Отправляет email-рассылки с помощью сервиса Sendsay

Драматические актрисы России

  Все выпуски  

Драматические актрисы России Дарья Мороз: Сложно отказаться от мысли, что я суперзвезда и много всего умею


Шестнадцать лет в профессии и пять в союзе с режиссером Богомоловым вывели Дарью Мороз в число самых заметных и самых смелых актрис. Сейчас в МХТ имени Чехова она работает в Юбилее ювелира с Олегом Табаковым, в премьере по случаю его 80-летия, а в Театре наций с Бобом Уилсоном, чье имя давно уже стало синонимом новаторства. Театралу Мороз рассказала, что не принимает в старом театре, как тренинги в японской деревне пригодились ей на репетициях Сказок Пушкина и почему в спектаклях Богомолова вынуждена снова садиться за школьную скамью.

Дарья Мороз

Дарья Мороз

Дарья, вы сейчас играете только в спектаклях Богомолова, и в Табакерке, и в МХТ. Спектакли других режиссеров сошли на нет, или вы сами от них отошли?

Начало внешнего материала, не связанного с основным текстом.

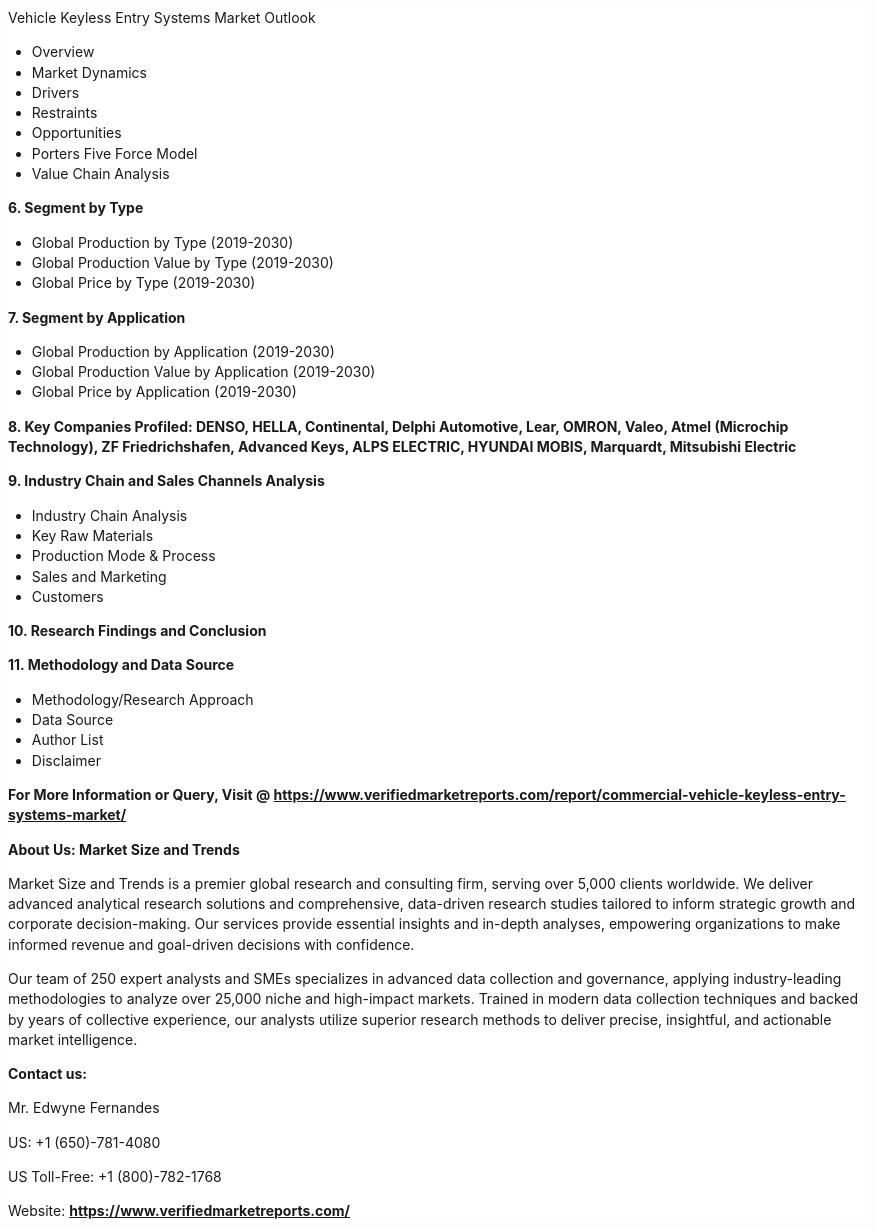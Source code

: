 Vehicle Keyless Entry Systems Market Outlook</strong></p><ul><li>Overview</li><li>Market Dynamics</li><li>Drivers</li><li>Restraints</li><li>Opportunities</li><li>Porters Five Force Model</li><li>Value Chain Analysis&nbsp;</li></ul><p><strong>6. Segment by Type</strong></p><ul><li>Global Production by Type (2019-2030)</li><li>Global Production Value by Type (2019-2030)</li><li>Global Price by Type (2019-2030)</li></ul><p><strong>7. Segment by Application</strong></p><ul><li>Global Production by Application (2019-2030)</li><li>Global Production Value by Application (2019-2030)</li><li>Global Price by Application (2019-2030)</li></ul><p><strong>8. Key Companies Profiled: DENSO, HELLA, Continental, Delphi Automotive, Lear, OMRON, Valeo, Atmel (Microchip Technology), ZF Friedrichshafen, Advanced Keys, ALPS ELECTRIC, HYUNDAI MOBIS, Marquardt, Mitsubishi Electric</strong></p><p><strong>9. Industry Chain and Sales Channels Analysis</strong></p><ul><li>Industry Chain Analysis</li><li>Key Raw Materials</li><li>Production Mode &amp; Process</li><li>Sales and Marketing</li><li>Customers</li></ul><p><strong>10. Research Findings and Conclusion</strong></p><p><strong>11. Methodology and Data Source</strong></p><ul><li>Methodology/Research Approach</li><li>Data Source</li><li>Author List</li><li>Disclaimer</li></ul></p><p><strong>For More Information or Query, Visit @ <a href="https://www.verifiedmarketreports.com/report/commercial-vehicle-keyless-entry-systems-market/">https://www.verifiedmarketreports.com/report/commercial-vehicle-keyless-entry-systems-market/</a></strong></p><p><strong>About Us: Market Size and Trends</strong></p><p>Market Size and Trends is a premier global research and consulting firm, serving over 5,000 clients worldwide. We deliver advanced analytical research solutions and comprehensive, data-driven research studies tailored to inform strategic growth and corporate decision-making. Our services provide essential insights and in-depth analyses, empowering organizations to make informed revenue and goal-driven decisions with confidence.</p><p>Our team of 250 expert analysts and SMEs specializes in advanced data collection and governance, applying industry-leading methodologies to analyze over 25,000 niche and high-impact markets. Trained in modern data collection techniques and backed by years of collective experience, our analysts utilize superior research methods to deliver precise, insightful, and actionable market intelligence.</p><p><strong>Contact us:</strong></p><p>Mr. Edwyne Fernandes</p><p>US: +1 (650)-781-4080</p><p>US Toll-Free: +1 (800)-782-1768</p><p>Website: <strong><a href="https://www.verifiedmarketreports.com/">https://www.verifiedmarketreports.com/</a></strong></p>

Сошли на нет в основном. Живи и помни, нежно мной любимый, сняли, потому что Дима Куличков ушел из Театра Табакова и я сказала, что не буду играть спектакль без него. Это не имело смысла. Надо было или вместе сливаться, или вместе продолжать работать. Изображая жертву после гибели Марины Голуб тоже сняли. Понятно было, что Кирилл (Серебренников) принципиально не станет никого вводить. Но, мне кажется, никто бы и не смог ее заменить адекватно. Другие спектакли я просто перестала играть по факту того, что рожала ребенка, ввели замены. Но я подумала: Ничего страшного, лучше буду заниматься Аней.

И потом, мне кажется, сейчас могут побаиваться артистов Богомолова. Мы же все такие требовательные, вредные, непростые.

Богомолов вас перековал как актрису?

В общем, да, как и всех своих артистов, на все 100%. Но я сейчас не об этом. Я, на самом деле, очень открыта. Если вижу перед собой талантливого человека и понимаю, что он несет в себе нечто большее, чем просто желание поставить спектакль, то буду абсолютно послушной, буду помогать я не сволочь в этом смысле. Другой вопрос, что мои требования профессиональные невероятно высоки, и, наверно, это нормально. Я никогда не считала это недостатком.


Очень многие сейчас считают сволочизмом чрезвычайную требовательность, именно в профессиональном смысле. А я считаю, что это необходимость во всех проявлениях, от жесточайшей дисциплины до абсолютного подчинения режиссеру и в репетиционном процессе, да и в съемочном процессе тоже.

Я, на самом деле, не могу сказать, что недовольна тем, что в только в костиных спектаклях играю. Это прекрасные работы, все без исключения. И сейчас у меня случилось большое счастье под названием Боб Уилсон, с которым мы уже начали репетировать. К середине июня выпустим премьеру в Театре наций.

Это сочетание японского театра кабуки, немецкого театра и театра Богомолова все, что мне безумно нравится, все, что я чувствую и знаю. Это один из режиссеров, с кем я мечтала поработать, и моя мечта неожиданно осуществилась.

Насколько тяжело вам как упертому и авторитарному человеку, а вы не раз говорили это в интервью, работать с Богомоловым? Не мешает?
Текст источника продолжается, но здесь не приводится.